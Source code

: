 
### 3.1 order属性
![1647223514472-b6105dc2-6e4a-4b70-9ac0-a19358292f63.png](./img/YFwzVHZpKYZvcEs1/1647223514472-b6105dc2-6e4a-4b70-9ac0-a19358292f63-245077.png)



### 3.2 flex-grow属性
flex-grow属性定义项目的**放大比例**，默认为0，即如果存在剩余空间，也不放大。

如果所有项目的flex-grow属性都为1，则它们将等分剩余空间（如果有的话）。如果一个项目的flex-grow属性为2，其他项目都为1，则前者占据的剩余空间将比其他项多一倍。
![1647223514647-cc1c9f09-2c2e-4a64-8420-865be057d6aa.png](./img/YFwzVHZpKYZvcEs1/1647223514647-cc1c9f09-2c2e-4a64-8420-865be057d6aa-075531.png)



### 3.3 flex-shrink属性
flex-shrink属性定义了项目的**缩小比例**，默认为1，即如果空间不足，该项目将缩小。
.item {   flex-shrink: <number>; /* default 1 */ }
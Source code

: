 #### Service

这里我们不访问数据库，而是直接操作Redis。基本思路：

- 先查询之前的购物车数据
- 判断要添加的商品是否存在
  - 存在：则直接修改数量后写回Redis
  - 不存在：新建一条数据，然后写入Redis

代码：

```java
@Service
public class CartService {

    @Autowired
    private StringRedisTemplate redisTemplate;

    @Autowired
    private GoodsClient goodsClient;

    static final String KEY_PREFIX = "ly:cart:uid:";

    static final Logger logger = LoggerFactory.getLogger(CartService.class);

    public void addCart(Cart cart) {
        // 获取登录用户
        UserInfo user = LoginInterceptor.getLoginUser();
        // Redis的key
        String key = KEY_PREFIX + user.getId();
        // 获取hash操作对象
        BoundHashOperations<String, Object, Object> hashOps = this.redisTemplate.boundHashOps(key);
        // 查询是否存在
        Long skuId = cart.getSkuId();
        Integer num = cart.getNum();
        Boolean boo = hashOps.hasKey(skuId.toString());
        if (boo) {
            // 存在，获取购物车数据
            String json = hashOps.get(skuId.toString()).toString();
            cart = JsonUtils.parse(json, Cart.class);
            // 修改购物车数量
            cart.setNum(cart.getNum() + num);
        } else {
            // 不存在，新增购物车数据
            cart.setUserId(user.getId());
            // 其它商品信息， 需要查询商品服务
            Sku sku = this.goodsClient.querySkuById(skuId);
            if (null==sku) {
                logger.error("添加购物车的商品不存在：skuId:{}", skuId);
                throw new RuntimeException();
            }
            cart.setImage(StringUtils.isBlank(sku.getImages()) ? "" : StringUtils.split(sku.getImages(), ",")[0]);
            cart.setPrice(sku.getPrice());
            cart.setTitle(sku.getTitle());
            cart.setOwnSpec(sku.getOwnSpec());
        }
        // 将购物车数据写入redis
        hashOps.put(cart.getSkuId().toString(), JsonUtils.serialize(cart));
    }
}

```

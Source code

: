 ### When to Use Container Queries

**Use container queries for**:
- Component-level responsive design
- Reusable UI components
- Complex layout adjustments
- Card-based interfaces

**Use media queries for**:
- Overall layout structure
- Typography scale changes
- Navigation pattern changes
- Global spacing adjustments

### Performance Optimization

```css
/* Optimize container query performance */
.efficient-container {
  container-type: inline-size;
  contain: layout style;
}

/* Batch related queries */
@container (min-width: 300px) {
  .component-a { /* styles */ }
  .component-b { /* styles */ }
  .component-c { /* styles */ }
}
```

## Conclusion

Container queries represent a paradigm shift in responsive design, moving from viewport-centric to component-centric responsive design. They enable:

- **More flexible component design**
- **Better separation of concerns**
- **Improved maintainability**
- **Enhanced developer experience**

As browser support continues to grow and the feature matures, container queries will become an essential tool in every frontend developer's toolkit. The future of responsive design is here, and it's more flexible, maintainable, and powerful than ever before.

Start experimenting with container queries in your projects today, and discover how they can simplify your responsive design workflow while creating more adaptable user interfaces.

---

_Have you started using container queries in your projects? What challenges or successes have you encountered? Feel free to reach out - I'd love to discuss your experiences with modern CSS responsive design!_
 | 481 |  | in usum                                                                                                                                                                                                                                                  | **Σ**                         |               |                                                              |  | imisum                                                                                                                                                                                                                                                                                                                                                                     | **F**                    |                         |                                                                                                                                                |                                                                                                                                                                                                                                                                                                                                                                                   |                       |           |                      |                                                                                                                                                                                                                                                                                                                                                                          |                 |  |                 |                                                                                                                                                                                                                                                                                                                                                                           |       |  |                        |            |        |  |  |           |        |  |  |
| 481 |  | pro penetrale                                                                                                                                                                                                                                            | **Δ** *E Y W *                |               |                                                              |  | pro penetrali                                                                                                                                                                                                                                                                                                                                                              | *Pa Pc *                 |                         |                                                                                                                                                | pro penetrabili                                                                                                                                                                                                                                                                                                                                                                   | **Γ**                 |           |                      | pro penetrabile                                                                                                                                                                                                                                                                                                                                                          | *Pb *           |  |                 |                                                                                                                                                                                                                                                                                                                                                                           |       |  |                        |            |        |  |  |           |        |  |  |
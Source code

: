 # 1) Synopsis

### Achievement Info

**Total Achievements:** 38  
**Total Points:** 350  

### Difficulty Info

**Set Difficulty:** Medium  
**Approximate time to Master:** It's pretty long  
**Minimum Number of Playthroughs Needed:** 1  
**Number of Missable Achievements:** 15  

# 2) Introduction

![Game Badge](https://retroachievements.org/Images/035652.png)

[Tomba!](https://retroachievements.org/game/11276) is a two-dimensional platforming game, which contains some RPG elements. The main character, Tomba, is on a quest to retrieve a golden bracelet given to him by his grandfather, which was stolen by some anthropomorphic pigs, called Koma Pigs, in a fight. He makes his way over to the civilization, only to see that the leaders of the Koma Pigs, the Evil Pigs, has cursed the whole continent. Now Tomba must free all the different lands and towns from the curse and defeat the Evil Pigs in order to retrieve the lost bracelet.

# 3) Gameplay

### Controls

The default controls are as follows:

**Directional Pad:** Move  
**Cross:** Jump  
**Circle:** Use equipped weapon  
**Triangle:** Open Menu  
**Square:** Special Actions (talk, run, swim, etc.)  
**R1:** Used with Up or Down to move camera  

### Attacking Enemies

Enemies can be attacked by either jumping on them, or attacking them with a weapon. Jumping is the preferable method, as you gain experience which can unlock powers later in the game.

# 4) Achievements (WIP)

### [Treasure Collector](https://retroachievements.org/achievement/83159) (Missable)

- - - - - - -

> _Brief_: Only the number should be given: how many lines in the entries above contain the string "redisTemplate"?

> _Answer to the problem_: 2